Exercise aim:
Number of lines with the string "Javadocs" in the entries below: report it, and nothing besides.
——————
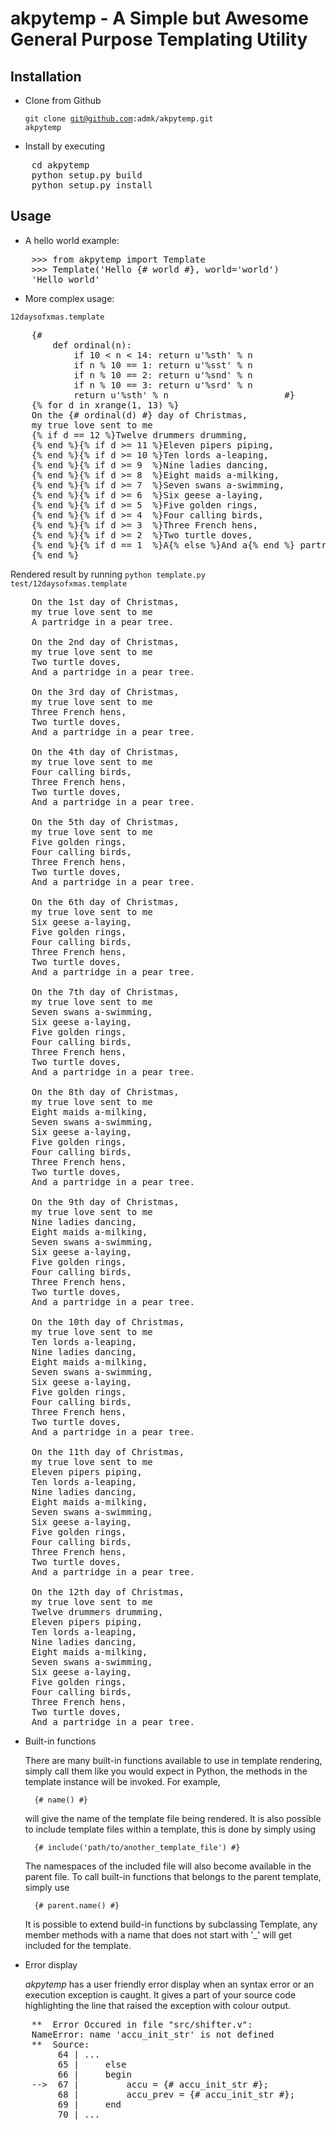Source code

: akpytemp - A Simple but Awesome General Purpose Templating Utility
==================================================================

Installation
------------
* Clone from Github

    <code>git clone git@github.com:admk/akpytemp.git akpytemp</code>

* Install by executing

<pre>
    cd akpytemp
    python setup.py build
    python setup.py install
</pre>

Usage
-----
* A hello world example:

<pre>
    >>> from akpytemp import Template
    >>> Template('Hello {# world #}, world='world')
    'Hello world'
</pre>

* More complex usage:

<code>12daysofxmas.template</code>
<pre>
    {#
        def ordinal(n):
            if 10 < n < 14: return u'%sth' % n
            if n % 10 == 1: return u'%sst' % n
            if n % 10 == 2: return u'%snd' % n
            if n % 10 == 3: return u'%srd' % n
            return u'%sth' % n                      #}
    {% for d in xrange(1, 13) %}
    On the {# ordinal(d) #} day of Christmas,
    my true love sent to me
    {% if d == 12 %}Twelve drummers drumming,
    {% end %}{% if d >= 11 %}Eleven pipers piping,
    {% end %}{% if d >= 10 %}Ten lords a-leaping,
    {% end %}{% if d >= 9  %}Nine ladies dancing,
    {% end %}{% if d >= 8  %}Eight maids a-milking,
    {% end %}{% if d >= 7  %}Seven swans a-swimming,
    {% end %}{% if d >= 6  %}Six geese a-laying,
    {% end %}{% if d >= 5  %}Five golden rings,
    {% end %}{% if d >= 4  %}Four calling birds,
    {% end %}{% if d >= 3  %}Three French hens,
    {% end %}{% if d >= 2  %}Two turtle doves,
    {% end %}{% if d == 1  %}A{% else %}And a{% end %} partridge in a pear tree.
    {% end %}    
</pre>
Rendered result by running
    <code>python template.py test/12daysofxmas.template</code>
<pre>
    On the 1st day of Christmas,
    my true love sent to me
    A partridge in a pear tree.

    On the 2nd day of Christmas,
    my true love sent to me
    Two turtle doves,
    And a partridge in a pear tree.

    On the 3rd day of Christmas,
    my true love sent to me
    Three French hens,
    Two turtle doves,
    And a partridge in a pear tree.

    On the 4th day of Christmas,
    my true love sent to me
    Four calling birds,
    Three French hens,
    Two turtle doves,
    And a partridge in a pear tree.

    On the 5th day of Christmas,
    my true love sent to me
    Five golden rings,
    Four calling birds,
    Three French hens,
    Two turtle doves,
    And a partridge in a pear tree.

    On the 6th day of Christmas,
    my true love sent to me
    Six geese a-laying,
    Five golden rings,
    Four calling birds,
    Three French hens,
    Two turtle doves,
    And a partridge in a pear tree.

    On the 7th day of Christmas,
    my true love sent to me
    Seven swans a-swimming,
    Six geese a-laying,
    Five golden rings,
    Four calling birds,
    Three French hens,
    Two turtle doves,
    And a partridge in a pear tree.

    On the 8th day of Christmas,
    my true love sent to me
    Eight maids a-milking,
    Seven swans a-swimming,
    Six geese a-laying,
    Five golden rings,
    Four calling birds,
    Three French hens,
    Two turtle doves,
    And a partridge in a pear tree.

    On the 9th day of Christmas,
    my true love sent to me
    Nine ladies dancing,
    Eight maids a-milking,
    Seven swans a-swimming,
    Six geese a-laying,
    Five golden rings,
    Four calling birds,
    Three French hens,
    Two turtle doves,
    And a partridge in a pear tree.

    On the 10th day of Christmas,
    my true love sent to me
    Ten lords a-leaping,
    Nine ladies dancing,
    Eight maids a-milking,
    Seven swans a-swimming,
    Six geese a-laying,
    Five golden rings,
    Four calling birds,
    Three French hens,
    Two turtle doves,
    And a partridge in a pear tree.

    On the 11th day of Christmas,
    my true love sent to me
    Eleven pipers piping,
    Ten lords a-leaping,
    Nine ladies dancing,
    Eight maids a-milking,
    Seven swans a-swimming,
    Six geese a-laying,
    Five golden rings,
    Four calling birds,
    Three French hens,
    Two turtle doves,
    And a partridge in a pear tree.

    On the 12th day of Christmas,
    my true love sent to me
    Twelve drummers drumming,
    Eleven pipers piping,
    Ten lords a-leaping,
    Nine ladies dancing,
    Eight maids a-milking,
    Seven swans a-swimming,
    Six geese a-laying,
    Five golden rings,
    Four calling birds,
    Three French hens,
    Two turtle doves,
    And a partridge in a pear tree.
</pre>

* Built-in functions

    There are many built-in functions available to use in template rendering,
    simply call them like you would expect in Python, the methods in the
    template instance will be invoked. For example,

        {# name() #}

    will give the name of the template file being rendered.
    It is also possible to include template files within a template, this is
    done by simply using

        {# include('path/to/another_template_file') #}

    The namespaces of the included file will also become available in the
    parent file.
    To call built-in functions that belongs to the parent template, simply use

        {# parent.name() #}

    It is possible to extend build-in functions by subclassing Template, any
    member methods with a name that does not start with '_' will get included
    for the template.

* Error display

    *akpytemp* has a user friendly error display when an syntax error or an
    execution exception is caught. It gives a part of your source code
    highlighting the line that raised the exception with colour output.
<pre>
    **  Error Occured in file "src/shifter.v":
    NameError: name 'accu_init_str' is not defined
    **  Source:
         64 | ...
         65 |     else
         66 |     begin
    -->  67 |         accu = {# accu_init_str #};
         68 |         accu_prev = {# accu_init_str #};
         69 |     end
         70 | ...
</pre>

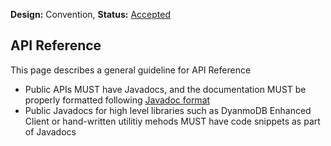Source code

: **Design:** Convention, **Status:** [Accepted](README.md)

## API Reference

This page describes a general guideline for API Reference

- Public APIs MUST have Javadocs, and the documentation MUST be properly formatted following [Javadoc format](https://www.oracle.com/technical-resources/articles/java/javadoc-tool.html)
- Public Javadocs for high level libraries such as DyanmoDB Enhanced Client or hand-written utilitiy mehods MUST have code snippets as part of Javadocs
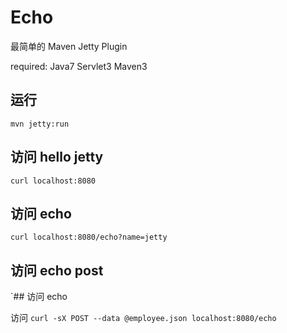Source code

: # Echo

最简单的 Maven Jetty Plugin

required:
Java7 Servlet3 Maven3 

## 运行

`mvn jetty:run`

## 访问 hello jetty

`curl localhost:8080`

## 访问 echo

`curl localhost:8080/echo?name=jetty`

## 访问 echo post

`## 访问 echo
 
 访问 `curl -sX POST --data @employee.json localhost:8080/echo`

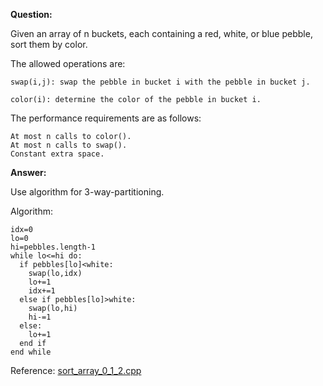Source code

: **Question:**

Given an array of n buckets, each containing a red, white, or blue pebble, sort them by color. 

The allowed operations are:

    swap(i,j): swap the pebble in bucket i with the pebble in bucket j.
    
    color(i): determine the color of the pebble in bucket i.

The performance requirements are as follows:

    At most n calls to color().
    At most n calls to swap().
    Constant extra space.
          
**Answer:**

Use algorithm for 3-way-partitioning.

Algorithm:
    
    idx=0
    lo=0
    hi=pebbles.length-1
    while lo<=hi do:
      if pebbles[lo]<white:
        swap(lo,idx)
        lo+=1
        idx+=1
      else if pebbles[lo]>white:
        swap(lo,hi)
        hi-=1
      else:
        lo+=1
      end if
    end while
        
Reference: [sort_array_0_1_2.cpp](https://github.com/10adnan75/DSA/blob/main/sort_array_0_1_2.cpp)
——————
Output of the exercise:
2